WHAT YOU HAVE TO DO: Report how many lines in the records below hold "seguridad", with no other output.

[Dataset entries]
==================================================

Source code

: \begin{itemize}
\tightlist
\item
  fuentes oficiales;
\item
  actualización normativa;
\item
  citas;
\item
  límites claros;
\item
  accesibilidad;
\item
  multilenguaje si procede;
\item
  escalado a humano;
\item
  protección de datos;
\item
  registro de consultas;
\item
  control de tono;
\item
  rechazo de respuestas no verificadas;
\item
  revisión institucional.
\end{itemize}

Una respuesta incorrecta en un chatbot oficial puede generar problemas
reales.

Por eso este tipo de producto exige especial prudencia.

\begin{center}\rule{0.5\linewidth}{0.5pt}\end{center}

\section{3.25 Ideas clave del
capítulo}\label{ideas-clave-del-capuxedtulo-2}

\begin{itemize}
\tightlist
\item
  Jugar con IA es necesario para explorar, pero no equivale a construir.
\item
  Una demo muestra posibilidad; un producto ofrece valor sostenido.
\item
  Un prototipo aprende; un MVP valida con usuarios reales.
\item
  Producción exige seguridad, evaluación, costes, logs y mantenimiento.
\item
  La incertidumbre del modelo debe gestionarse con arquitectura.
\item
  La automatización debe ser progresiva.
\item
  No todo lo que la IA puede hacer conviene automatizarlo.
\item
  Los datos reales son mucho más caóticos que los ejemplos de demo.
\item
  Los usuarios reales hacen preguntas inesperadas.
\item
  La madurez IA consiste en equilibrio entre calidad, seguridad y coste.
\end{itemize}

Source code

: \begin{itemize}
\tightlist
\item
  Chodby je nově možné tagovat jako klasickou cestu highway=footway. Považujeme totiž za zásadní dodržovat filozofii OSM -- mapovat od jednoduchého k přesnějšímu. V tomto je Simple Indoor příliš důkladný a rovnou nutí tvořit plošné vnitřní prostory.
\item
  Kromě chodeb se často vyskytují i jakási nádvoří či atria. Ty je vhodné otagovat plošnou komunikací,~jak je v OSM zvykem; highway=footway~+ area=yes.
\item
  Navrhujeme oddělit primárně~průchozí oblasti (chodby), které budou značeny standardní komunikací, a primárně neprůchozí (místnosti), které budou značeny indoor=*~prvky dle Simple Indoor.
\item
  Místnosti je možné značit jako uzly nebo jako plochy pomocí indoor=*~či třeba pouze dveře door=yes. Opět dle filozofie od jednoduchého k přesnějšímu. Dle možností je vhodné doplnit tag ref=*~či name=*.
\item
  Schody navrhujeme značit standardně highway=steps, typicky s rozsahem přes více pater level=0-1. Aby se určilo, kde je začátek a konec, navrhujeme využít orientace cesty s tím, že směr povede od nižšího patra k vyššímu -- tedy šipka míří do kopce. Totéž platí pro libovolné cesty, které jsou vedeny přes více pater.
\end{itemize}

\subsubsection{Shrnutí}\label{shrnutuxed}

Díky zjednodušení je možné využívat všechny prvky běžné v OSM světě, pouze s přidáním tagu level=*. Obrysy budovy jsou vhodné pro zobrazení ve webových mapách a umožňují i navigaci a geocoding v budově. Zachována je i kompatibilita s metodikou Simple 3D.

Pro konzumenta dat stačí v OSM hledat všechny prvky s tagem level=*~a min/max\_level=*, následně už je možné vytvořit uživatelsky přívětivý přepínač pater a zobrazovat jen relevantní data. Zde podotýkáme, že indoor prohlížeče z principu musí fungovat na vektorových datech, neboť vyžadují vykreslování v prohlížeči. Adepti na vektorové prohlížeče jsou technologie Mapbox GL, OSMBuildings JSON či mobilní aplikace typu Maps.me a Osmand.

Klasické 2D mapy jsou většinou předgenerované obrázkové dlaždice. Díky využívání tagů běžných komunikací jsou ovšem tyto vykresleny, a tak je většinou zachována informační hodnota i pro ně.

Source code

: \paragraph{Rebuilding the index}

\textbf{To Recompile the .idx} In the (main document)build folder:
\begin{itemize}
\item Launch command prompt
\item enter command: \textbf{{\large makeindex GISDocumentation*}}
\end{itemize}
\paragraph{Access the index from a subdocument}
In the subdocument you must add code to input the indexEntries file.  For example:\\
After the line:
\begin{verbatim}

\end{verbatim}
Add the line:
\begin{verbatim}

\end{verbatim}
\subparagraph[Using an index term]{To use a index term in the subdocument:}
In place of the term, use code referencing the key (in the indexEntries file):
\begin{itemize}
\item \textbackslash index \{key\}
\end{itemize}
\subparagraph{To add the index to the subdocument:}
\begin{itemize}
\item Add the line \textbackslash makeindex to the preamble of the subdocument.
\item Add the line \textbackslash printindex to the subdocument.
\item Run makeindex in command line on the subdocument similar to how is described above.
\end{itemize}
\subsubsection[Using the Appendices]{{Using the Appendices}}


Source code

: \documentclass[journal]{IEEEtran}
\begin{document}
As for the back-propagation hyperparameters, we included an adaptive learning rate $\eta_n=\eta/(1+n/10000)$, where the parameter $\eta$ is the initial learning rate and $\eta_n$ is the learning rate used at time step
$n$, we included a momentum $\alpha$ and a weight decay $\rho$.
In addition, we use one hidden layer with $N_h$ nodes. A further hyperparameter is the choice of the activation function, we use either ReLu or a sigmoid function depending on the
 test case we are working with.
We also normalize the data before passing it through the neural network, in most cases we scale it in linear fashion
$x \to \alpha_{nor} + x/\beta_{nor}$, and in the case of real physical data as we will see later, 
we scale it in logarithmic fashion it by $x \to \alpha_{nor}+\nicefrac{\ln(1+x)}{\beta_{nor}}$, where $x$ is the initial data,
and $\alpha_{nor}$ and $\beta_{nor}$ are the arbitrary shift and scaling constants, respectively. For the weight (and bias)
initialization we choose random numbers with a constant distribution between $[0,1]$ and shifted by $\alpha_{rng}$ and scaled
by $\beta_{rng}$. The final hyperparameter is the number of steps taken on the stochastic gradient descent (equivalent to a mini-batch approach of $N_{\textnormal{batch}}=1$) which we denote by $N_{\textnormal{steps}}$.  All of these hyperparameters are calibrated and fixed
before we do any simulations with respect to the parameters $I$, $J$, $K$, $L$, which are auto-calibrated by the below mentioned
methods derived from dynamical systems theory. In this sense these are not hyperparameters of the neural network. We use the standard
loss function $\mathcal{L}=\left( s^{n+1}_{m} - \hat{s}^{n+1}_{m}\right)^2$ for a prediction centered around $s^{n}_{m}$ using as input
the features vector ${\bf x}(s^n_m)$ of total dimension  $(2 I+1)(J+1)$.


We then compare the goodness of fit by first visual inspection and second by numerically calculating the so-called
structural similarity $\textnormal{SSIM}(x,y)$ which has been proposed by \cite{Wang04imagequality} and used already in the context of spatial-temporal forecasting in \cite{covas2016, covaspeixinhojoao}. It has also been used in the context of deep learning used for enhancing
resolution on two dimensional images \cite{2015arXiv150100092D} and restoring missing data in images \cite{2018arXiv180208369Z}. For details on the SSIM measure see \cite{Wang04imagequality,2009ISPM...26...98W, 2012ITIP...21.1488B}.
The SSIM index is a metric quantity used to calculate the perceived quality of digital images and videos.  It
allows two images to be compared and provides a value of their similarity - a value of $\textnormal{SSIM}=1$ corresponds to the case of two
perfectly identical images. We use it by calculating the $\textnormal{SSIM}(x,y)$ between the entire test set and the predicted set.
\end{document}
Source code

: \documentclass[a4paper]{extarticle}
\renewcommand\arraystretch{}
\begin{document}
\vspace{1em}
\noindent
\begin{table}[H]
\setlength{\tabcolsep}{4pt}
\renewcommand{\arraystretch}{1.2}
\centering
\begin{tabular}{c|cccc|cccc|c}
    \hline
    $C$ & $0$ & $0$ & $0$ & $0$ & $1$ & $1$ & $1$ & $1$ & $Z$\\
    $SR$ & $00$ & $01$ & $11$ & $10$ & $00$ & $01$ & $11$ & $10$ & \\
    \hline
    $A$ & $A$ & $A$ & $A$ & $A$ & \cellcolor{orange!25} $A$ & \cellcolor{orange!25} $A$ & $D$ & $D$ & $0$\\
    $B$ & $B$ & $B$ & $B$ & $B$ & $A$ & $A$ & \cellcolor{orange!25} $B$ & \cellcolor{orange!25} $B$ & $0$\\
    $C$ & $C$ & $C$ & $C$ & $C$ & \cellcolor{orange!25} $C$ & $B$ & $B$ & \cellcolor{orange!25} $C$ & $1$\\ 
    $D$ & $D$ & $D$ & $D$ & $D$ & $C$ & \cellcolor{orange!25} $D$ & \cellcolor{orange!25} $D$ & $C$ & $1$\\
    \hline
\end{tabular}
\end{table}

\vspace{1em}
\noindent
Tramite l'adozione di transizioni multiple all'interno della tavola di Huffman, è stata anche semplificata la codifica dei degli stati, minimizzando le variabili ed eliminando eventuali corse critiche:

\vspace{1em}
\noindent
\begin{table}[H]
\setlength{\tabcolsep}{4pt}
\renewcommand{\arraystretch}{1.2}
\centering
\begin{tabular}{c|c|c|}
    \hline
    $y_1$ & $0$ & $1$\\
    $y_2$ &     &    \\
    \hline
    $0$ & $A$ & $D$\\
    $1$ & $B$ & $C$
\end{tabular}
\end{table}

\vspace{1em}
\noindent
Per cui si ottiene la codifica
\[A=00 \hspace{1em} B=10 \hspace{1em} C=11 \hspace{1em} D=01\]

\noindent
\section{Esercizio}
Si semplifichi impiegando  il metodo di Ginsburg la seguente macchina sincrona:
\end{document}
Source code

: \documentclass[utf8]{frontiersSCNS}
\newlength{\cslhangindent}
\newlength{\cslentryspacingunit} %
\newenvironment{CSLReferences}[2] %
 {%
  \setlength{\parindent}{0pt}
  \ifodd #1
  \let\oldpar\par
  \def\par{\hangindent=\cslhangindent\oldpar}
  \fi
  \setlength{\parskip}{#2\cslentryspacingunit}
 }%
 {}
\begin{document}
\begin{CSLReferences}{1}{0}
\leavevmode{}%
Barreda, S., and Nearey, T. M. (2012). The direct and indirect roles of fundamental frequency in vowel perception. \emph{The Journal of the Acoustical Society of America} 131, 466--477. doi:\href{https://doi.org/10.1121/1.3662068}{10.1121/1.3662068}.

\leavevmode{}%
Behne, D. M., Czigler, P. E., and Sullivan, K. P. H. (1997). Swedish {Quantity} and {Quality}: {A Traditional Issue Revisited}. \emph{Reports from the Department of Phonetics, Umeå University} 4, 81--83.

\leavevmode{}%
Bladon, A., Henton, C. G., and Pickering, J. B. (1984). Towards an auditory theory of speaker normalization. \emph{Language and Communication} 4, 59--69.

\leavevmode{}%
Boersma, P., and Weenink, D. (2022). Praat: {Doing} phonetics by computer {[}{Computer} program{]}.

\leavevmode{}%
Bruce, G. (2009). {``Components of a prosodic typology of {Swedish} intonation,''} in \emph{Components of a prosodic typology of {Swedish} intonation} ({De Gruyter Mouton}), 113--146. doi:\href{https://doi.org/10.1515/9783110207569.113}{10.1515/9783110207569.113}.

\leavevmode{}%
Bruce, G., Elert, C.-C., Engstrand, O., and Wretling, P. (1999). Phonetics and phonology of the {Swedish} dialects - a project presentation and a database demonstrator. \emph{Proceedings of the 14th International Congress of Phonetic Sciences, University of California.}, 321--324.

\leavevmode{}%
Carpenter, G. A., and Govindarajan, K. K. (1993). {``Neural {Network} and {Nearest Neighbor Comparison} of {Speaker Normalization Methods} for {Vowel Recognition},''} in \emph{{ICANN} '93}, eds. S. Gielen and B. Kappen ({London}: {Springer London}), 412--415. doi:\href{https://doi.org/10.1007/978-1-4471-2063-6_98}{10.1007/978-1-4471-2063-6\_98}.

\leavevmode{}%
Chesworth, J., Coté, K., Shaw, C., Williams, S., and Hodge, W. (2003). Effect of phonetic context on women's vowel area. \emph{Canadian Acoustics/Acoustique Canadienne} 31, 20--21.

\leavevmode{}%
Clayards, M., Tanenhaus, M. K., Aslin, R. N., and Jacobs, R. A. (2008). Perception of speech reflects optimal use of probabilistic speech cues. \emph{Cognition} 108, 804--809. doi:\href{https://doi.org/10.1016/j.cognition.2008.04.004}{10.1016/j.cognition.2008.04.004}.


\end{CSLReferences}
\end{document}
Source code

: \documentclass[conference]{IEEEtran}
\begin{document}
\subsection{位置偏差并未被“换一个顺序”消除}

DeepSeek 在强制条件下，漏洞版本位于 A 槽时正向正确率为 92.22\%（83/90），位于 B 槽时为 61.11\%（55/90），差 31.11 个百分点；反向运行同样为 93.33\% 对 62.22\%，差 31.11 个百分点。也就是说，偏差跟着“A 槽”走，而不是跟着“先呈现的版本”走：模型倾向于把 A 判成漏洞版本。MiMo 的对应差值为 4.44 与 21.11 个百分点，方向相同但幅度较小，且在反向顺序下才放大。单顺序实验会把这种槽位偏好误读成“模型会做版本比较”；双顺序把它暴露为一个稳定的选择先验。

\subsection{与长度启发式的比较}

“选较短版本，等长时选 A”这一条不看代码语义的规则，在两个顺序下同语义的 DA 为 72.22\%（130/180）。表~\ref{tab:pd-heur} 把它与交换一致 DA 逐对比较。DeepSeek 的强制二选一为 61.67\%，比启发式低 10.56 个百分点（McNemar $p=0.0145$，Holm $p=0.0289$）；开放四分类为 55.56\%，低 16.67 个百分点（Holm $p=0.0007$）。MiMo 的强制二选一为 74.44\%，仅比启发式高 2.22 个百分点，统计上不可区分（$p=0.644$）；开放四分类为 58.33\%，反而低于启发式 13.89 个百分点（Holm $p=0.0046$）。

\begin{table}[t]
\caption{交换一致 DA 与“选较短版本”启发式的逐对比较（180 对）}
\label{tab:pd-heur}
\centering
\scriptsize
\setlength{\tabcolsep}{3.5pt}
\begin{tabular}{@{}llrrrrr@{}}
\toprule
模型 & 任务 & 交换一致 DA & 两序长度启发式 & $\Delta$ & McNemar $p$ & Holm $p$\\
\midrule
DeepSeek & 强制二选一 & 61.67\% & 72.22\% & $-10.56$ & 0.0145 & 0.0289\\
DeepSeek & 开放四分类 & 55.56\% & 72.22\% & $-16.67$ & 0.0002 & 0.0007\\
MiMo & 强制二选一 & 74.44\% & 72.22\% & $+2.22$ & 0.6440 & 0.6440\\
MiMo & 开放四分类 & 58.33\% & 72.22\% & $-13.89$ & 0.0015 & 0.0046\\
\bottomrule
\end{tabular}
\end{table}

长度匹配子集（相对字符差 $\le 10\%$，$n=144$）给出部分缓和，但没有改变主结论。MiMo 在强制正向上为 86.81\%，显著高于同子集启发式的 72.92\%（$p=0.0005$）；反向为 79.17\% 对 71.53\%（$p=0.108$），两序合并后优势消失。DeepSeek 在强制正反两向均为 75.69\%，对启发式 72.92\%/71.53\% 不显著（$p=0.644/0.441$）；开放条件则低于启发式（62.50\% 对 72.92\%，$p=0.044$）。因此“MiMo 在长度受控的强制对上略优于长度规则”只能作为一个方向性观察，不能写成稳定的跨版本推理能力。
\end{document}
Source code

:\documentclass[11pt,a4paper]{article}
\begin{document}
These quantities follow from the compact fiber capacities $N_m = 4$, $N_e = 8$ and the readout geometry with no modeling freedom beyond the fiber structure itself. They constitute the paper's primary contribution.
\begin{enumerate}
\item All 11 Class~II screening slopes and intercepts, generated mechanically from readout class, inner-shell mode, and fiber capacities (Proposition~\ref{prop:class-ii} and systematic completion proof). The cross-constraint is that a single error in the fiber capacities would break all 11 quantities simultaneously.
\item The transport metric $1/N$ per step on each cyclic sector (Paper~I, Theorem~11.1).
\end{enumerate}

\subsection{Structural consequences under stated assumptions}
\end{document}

==================================================

YOUR SOLUTION: 2